◆ Your task:
Report how many lines of the records below include the word "link". Give nothing but the number.

+ + +

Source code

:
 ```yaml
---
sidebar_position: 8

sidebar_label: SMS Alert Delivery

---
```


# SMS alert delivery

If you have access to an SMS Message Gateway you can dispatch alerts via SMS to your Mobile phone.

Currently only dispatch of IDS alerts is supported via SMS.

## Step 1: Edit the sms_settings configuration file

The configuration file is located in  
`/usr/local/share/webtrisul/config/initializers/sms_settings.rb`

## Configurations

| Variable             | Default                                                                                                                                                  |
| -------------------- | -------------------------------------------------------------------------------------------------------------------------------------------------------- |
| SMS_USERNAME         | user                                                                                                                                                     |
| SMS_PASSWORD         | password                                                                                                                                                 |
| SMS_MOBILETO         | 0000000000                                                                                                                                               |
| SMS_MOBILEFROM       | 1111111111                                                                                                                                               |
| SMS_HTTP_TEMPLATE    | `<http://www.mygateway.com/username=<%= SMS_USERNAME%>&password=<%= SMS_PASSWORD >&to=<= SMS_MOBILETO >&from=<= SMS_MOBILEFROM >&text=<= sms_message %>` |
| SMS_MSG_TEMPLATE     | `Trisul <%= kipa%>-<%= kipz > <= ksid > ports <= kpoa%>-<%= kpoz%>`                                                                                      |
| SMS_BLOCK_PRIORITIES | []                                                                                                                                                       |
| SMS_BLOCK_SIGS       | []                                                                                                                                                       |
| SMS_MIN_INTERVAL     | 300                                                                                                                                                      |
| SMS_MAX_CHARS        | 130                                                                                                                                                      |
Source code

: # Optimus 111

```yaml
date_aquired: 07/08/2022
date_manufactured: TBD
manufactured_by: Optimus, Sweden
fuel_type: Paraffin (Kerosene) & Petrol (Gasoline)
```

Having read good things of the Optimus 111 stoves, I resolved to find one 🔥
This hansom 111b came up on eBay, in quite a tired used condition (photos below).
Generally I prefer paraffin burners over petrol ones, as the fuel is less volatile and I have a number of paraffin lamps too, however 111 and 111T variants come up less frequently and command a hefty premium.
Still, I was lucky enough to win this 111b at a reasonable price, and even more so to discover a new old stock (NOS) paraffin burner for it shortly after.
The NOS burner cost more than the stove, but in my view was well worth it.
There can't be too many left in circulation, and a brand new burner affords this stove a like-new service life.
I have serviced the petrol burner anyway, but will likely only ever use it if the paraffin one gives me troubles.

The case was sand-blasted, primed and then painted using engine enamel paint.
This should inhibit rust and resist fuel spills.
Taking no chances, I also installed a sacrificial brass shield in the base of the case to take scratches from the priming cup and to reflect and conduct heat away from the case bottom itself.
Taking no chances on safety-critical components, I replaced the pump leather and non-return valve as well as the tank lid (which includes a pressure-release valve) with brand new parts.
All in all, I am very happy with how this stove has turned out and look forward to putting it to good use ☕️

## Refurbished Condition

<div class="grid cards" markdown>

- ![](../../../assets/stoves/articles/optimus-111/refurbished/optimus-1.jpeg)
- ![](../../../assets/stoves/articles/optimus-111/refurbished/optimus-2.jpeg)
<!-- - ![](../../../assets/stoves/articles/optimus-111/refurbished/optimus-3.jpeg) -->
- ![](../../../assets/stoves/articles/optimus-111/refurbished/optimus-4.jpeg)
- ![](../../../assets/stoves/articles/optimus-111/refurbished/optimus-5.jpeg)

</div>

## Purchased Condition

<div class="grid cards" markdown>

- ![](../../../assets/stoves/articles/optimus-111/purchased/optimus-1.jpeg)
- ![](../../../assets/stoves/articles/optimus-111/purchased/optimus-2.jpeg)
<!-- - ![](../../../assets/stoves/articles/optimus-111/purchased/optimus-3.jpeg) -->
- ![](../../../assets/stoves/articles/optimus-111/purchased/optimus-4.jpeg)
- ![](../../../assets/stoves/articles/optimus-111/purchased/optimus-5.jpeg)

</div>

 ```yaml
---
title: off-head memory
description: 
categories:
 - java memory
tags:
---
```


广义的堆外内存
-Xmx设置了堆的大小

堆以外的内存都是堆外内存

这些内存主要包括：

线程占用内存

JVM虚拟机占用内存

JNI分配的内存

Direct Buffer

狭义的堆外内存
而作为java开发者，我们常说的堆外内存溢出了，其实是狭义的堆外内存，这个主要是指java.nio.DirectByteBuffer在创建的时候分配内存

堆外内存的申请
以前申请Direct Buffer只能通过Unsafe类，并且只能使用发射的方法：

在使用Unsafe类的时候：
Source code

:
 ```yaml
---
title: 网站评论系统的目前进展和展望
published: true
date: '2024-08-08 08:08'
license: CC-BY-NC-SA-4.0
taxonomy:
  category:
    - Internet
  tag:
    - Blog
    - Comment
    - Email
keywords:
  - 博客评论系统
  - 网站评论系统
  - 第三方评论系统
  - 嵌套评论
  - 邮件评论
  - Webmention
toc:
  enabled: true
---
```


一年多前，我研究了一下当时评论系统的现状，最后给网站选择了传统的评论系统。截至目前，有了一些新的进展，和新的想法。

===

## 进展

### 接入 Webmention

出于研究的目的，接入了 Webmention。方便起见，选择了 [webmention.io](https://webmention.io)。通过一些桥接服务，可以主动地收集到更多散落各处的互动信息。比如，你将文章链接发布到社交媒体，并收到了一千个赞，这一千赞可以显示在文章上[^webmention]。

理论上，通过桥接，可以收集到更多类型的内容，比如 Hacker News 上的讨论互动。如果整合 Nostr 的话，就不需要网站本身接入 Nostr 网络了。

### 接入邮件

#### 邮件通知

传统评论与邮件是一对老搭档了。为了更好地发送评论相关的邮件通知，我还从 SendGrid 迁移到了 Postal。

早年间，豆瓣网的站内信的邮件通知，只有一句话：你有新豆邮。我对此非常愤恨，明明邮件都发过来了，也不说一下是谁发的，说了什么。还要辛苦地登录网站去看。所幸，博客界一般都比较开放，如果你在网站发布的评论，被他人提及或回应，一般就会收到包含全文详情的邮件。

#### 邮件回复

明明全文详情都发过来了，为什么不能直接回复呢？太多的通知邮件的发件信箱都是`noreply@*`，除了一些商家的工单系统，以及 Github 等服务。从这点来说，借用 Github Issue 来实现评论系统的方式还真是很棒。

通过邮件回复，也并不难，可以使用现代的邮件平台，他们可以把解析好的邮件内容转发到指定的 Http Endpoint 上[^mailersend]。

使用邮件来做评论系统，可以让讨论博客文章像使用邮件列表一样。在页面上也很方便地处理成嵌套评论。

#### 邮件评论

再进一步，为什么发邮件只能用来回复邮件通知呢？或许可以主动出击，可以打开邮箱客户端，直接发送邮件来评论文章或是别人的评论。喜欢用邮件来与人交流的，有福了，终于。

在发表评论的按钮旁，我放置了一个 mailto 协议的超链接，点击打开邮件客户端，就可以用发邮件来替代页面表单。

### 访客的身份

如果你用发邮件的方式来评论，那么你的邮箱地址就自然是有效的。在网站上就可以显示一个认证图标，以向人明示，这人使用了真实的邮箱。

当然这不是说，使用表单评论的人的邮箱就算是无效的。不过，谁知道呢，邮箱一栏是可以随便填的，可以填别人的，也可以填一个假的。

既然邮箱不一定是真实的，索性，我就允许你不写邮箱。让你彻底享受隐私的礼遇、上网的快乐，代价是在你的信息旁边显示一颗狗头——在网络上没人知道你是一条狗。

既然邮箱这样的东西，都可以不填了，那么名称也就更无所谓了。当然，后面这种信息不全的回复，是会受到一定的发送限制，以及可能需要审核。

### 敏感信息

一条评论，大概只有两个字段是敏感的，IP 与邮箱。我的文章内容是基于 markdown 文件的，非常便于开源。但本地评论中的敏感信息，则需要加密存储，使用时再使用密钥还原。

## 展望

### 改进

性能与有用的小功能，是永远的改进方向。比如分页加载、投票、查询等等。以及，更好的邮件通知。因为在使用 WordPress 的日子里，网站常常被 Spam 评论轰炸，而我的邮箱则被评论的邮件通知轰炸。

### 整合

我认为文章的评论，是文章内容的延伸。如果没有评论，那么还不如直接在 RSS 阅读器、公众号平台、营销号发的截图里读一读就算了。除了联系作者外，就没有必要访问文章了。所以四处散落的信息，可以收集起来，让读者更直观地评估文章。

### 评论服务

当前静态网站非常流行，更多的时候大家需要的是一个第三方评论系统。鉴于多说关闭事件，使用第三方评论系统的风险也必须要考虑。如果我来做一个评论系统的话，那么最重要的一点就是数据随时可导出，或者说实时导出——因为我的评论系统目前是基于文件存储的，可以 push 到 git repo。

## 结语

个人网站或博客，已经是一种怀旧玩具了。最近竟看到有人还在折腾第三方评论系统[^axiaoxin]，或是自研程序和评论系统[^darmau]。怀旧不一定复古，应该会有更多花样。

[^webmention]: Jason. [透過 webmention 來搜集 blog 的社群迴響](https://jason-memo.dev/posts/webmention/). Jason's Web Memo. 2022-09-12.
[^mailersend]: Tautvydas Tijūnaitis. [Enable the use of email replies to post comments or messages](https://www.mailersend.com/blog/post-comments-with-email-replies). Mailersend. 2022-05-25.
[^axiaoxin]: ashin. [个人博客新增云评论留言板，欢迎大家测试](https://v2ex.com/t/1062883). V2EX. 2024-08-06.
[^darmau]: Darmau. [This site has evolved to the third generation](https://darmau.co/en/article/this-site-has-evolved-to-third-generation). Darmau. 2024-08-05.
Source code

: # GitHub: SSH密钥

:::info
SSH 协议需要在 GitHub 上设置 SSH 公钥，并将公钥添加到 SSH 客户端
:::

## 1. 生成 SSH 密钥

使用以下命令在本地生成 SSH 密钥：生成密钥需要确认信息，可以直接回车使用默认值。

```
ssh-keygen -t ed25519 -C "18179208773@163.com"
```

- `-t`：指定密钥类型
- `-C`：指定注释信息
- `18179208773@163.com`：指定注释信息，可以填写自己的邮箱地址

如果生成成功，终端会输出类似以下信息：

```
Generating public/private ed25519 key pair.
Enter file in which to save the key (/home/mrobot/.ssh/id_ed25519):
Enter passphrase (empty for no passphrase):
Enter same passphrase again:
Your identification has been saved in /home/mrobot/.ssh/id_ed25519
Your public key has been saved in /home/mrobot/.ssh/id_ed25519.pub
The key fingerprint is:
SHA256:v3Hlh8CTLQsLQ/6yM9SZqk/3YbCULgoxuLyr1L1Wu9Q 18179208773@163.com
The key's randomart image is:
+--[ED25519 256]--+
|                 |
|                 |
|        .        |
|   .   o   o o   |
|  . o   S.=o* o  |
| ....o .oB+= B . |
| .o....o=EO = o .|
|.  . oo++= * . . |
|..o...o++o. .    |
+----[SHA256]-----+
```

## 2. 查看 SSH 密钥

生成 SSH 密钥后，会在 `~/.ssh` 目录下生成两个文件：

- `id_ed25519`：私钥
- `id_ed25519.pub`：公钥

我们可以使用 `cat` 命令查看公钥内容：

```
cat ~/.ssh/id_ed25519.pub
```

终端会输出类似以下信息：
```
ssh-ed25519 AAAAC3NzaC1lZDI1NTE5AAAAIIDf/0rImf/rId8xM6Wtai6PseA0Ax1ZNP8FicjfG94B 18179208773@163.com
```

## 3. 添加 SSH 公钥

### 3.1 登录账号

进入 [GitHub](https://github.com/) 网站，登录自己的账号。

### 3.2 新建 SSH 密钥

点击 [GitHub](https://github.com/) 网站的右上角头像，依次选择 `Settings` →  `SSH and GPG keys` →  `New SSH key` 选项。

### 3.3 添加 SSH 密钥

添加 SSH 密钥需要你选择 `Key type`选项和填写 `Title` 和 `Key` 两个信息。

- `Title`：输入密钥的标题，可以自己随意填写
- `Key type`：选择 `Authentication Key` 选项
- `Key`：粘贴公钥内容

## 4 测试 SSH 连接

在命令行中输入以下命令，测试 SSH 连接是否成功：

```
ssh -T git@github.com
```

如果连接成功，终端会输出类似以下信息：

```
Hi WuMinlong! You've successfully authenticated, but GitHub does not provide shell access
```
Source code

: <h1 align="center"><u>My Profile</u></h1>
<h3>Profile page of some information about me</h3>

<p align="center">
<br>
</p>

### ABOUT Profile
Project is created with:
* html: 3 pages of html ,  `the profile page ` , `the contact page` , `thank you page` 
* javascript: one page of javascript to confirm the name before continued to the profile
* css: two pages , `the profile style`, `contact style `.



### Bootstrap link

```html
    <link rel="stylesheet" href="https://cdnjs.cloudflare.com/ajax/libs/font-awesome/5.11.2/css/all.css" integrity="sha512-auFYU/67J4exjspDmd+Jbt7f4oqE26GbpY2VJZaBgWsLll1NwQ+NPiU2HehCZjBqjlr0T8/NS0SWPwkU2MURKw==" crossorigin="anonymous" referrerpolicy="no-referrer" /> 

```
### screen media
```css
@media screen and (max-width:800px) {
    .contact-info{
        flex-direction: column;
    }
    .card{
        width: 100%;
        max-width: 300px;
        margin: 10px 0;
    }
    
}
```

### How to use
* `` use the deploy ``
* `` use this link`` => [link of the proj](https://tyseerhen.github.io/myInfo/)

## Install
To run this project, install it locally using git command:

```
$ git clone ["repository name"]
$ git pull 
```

+ + +

◆ Answer box:
3